Information –
======

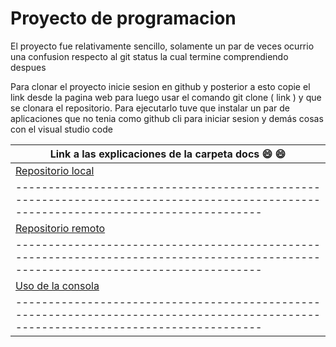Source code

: # Proyecto de programacion 
El proyecto fue relativamente sencillo, solamente un par de veces ocurrio una confusion respecto al git status la cual termine comprendiendo despues

 Para clonar el proyecto inicie sesion en github y posterior a esto copie el link desde la pagina web para luego usar el comando git clone ( link ) y que se clonara el repositorio.
 Para ejecutarlo tuve que instalar un par de aplicaciones que no tenia como github cli para iniciar sesion y demás cosas con el visual studio code

| Link a las explicaciones de la carpeta docs :smile: :smile: 
|------------------------------------------------------------------------------------------------------------------------------------|
| [Repositorio local](https://github.com/hacUPB/prog-2510-git-github-darklight1227/blob/main/mi_proyecto/docs/repositorio_local.md)  | 
|------------------------------------------------------------------------------------------------------------------------------------| 
| [Repositorio remoto](https://github.com/hacUPB/prog-2510-git-github-darklight1227/blob/main/mi_proyecto/docs/repositorio_remoto.md)| 
|------------------------------------------------------------------------------------------------------------------------------------| 
| [Uso de la consola](https://github.com/hacUPB/prog-2510-git-github-darklight1227/blob/main/mi_proyecto/docs/uso_consola.md)        |
|------------------------------------------------------------------------------------------------------------------------------------| 
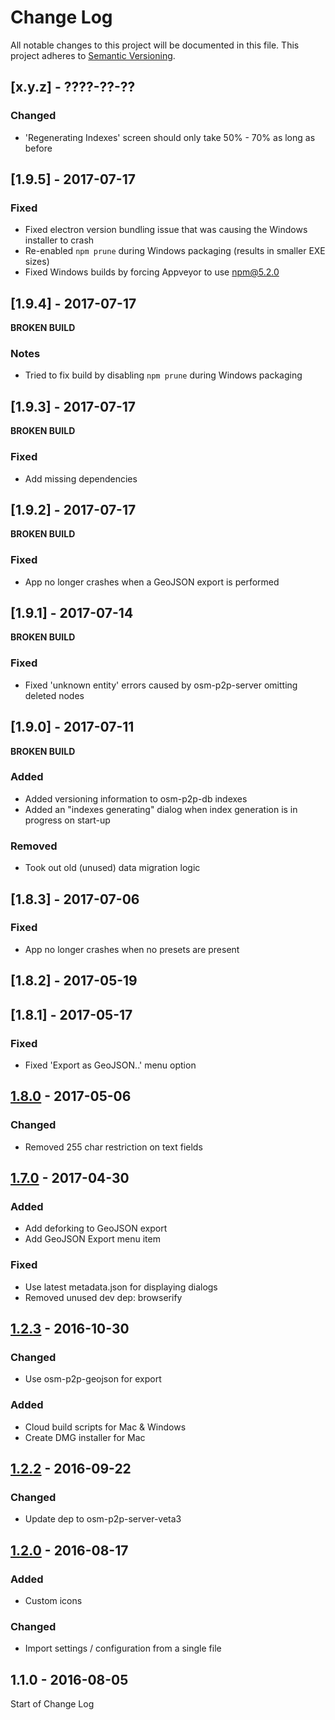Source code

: # Change Log

All notable changes to this project will be documented in this file.
This project adheres to [Semantic Versioning](http://semver.org/).

## [x.y.z] - ????-??-??
### Changed
- 'Regenerating Indexes' screen should only take 50% - 70% as long as before

## [1.9.5] - 2017-07-17
### Fixed
- Fixed electron version bundling issue that was causing the Windows installer to crash
- Re-enabled `npm prune` during Windows packaging (results in smaller EXE sizes)
- Fixed Windows builds by forcing Appveyor to use npm@5.2.0

## [1.9.4] - 2017-07-17
**BROKEN BUILD**
### Notes
- Tried to fix build by disabling `npm prune` during Windows packaging

## [1.9.3] - 2017-07-17
**BROKEN BUILD**
### Fixed
- Add missing dependencies

## [1.9.2] - 2017-07-17
**BROKEN BUILD**
### Fixed
- App no longer crashes when a GeoJSON export is performed

## [1.9.1] - 2017-07-14
**BROKEN BUILD**
### Fixed
- Fixed 'unknown entity' errors caused by osm-p2p-server omitting deleted nodes

## [1.9.0] - 2017-07-11
**BROKEN BUILD**
### Added
- Added versioning information to osm-p2p-db indexes
- Added an "indexes generating" dialog when index generation is in progress on
  start-up
### Removed
- Took out old (unused) data migration logic

## [1.8.3] - 2017-07-06
### Fixed
- App no longer crashes when no presets are present

## [1.8.2] - 2017-05-19

## [1.8.1] - 2017-05-17
### Fixed
- Fixed 'Export as GeoJSON..' menu option

## [1.8.0] - 2017-05-06
### Changed
- Removed 255 char restriction on text fields

## [1.7.0] - 2017-04-30
### Added
- Add deforking to GeoJSON export
- Add GeoJSON Export menu item
### Fixed
- Use latest metadata.json for displaying dialogs
- Removed unused dev dep: browserify


## [1.2.3] - 2016-10-30

### Changed
- Use osm-p2p-geojson for export

### Added
- Cloud build scripts for Mac & Windows
- Create DMG installer for Mac

## [1.2.2] - 2016-09-22

### Changed
- Update dep to osm-p2p-server-veta3

## [1.2.0] - 2016-08-17
### Added
- Custom icons

### Changed
- Import settings / configuration from a single file

## 1.1.0 - 2016-08-05

Start of Change Log

[1.8.0]: https://github.com/digidem/mapeo-desktop/compare/v1.7.0...v1.8.0
[1.7.0]: https://github.com/digidem/mapeo-desktop/compare/v1.2.3...v1.7.0
[1.2.3]: https://github.com/digidem/mapeo-desktop/compare/v1.2.2...v1.2.3
[1.2.2]: https://github.com/digidem/mapeo-desktop/compare/v1.2.0...v1.2.2
[1.2.0]: https://github.com/digidem/mapeo-desktop/compare/v1.1.0...v1.2.0
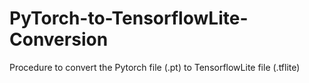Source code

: # PyTorch-to-TensorflowLite-Conversion
Procedure to convert the Pytorch file (.pt) to TensorflowLite file (.tflite)
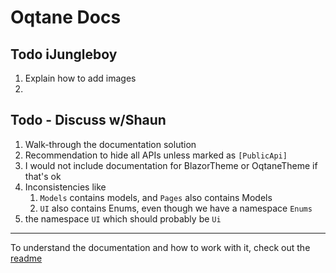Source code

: 
# Oqtane Docs

## Todo iJungleboy

1. Explain how to add images
1. 

## Todo - Discuss w/Shaun

1. Walk-through the documentation solution
1. Recommendation to hide all APIs unless marked as `[PublicApi]`
1. I would not include documentation for BlazorTheme or OqtaneTheme if that's ok
1. Inconsistencies like 
	1. `Models` contains models, and `Pages` also contains Models 
	1. `UI` also contains Enums, even though we have a namespace `Enums`
1. the namespace `UI` which should probably be `Ui`



---

To understand the documentation and how to work with it, check out the [readme](readme.md)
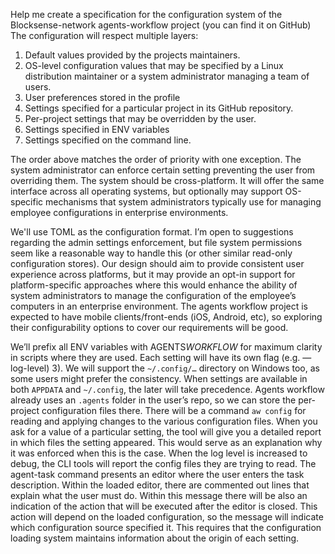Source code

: Help me create a specification for the configuration system of the
Blocksense-network agents-workflow project (you can find it on GitHub) The
configuration will respect multiple layers:

1. Default values provided by the projects maintainers.
2. OS-level configuration values that may be specified by a Linux distribution
   maintainer or a system administrator managing a team of users.
3. User preferences stored in the profile
4. Settings specified for a particular project in its GitHub repository.
5. Per-project settings that may be overridden by the user.
6. Settings specified in ENV variables
7. Settings specified on the command line.

The order above matches the order of priority with one exception. The system
administrator can enforce certain setting preventing the user from overriding
them. The system should be cross-platform. It will offer the same interface
across all operating systems, but optionally may support OS-specific mechanisms
that system administrators typically use for managing employee configurations
in enterprise environments.

We'll use TOML as the configuration format. I’m open to suggestions regarding
the admin settings enforcement, but file system permissions seem like a
reasonable way to handle this (or other similar read-only configuration
stores). Our design should aim to provide consistent user experience across
platforms, but it may provide an opt-in support for platform-specific
approaches where this would enhance the ability of system administrators to
manage the configuration of the employee’s computers in an enterprise
environment. The agents workflow project is expected to have mobile
clients/front-ends (iOS, Android, etc), so exploring their configurability
options to cover our requirements will be good.

We’ll prefix all ENV variables with AGENTS*WORKFLOW* for maximum clarity in
scripts where they are used. Each setting will have its own flag (e.g.
—log-level) 3). We will support the `~/.config/…` directory on Windows too,
as some users might prefer the consistency. When settings are available in both
`APPDATA` and `~/.config`, the later will take precedence. Agents workflow
already uses an `.agents` folder in the user’s repo, so we can store the
per-project configuration files there. There will be a command `aw config` for
reading and applying changes to the various configuration files. When you ask
for a value of a particular setting, the tool will give you a detailed report
in which files the setting appeared. This would serve as an explanation why it
was enforced when this is the case. When the log level is increased to debug,
the CLI tools will report the config files they are trying to read. The
agent-task command presents an editor where the user enters the task
description. Within the loaded editor, there are commented out lines that
explain what the user must do. Within this message there will be also an
indication of the action that will be executed after the editor is closed. This
action will depend on the loaded configuration, so the message will indicate
which configuration source specified it. This requires that the configuration
loading system maintains information about the origin of each setting.
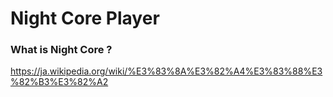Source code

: # Night Core Player

### What is Night Core ?
https://ja.wikipedia.org/wiki/%E3%83%8A%E3%82%A4%E3%83%88%E3%82%B3%E3%82%A2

======

Exercise prompt –
In the listing above, the line with "Night Core Player" and every line after it must be set down word for word, and no other line.

Finished task –
: # Night Core Player

### What is Night Core ?
https://ja.wikipedia.org/wiki/%E3%83%8A%E3%82%A4%E3%83%88%E3%82%B3%E3%82%A2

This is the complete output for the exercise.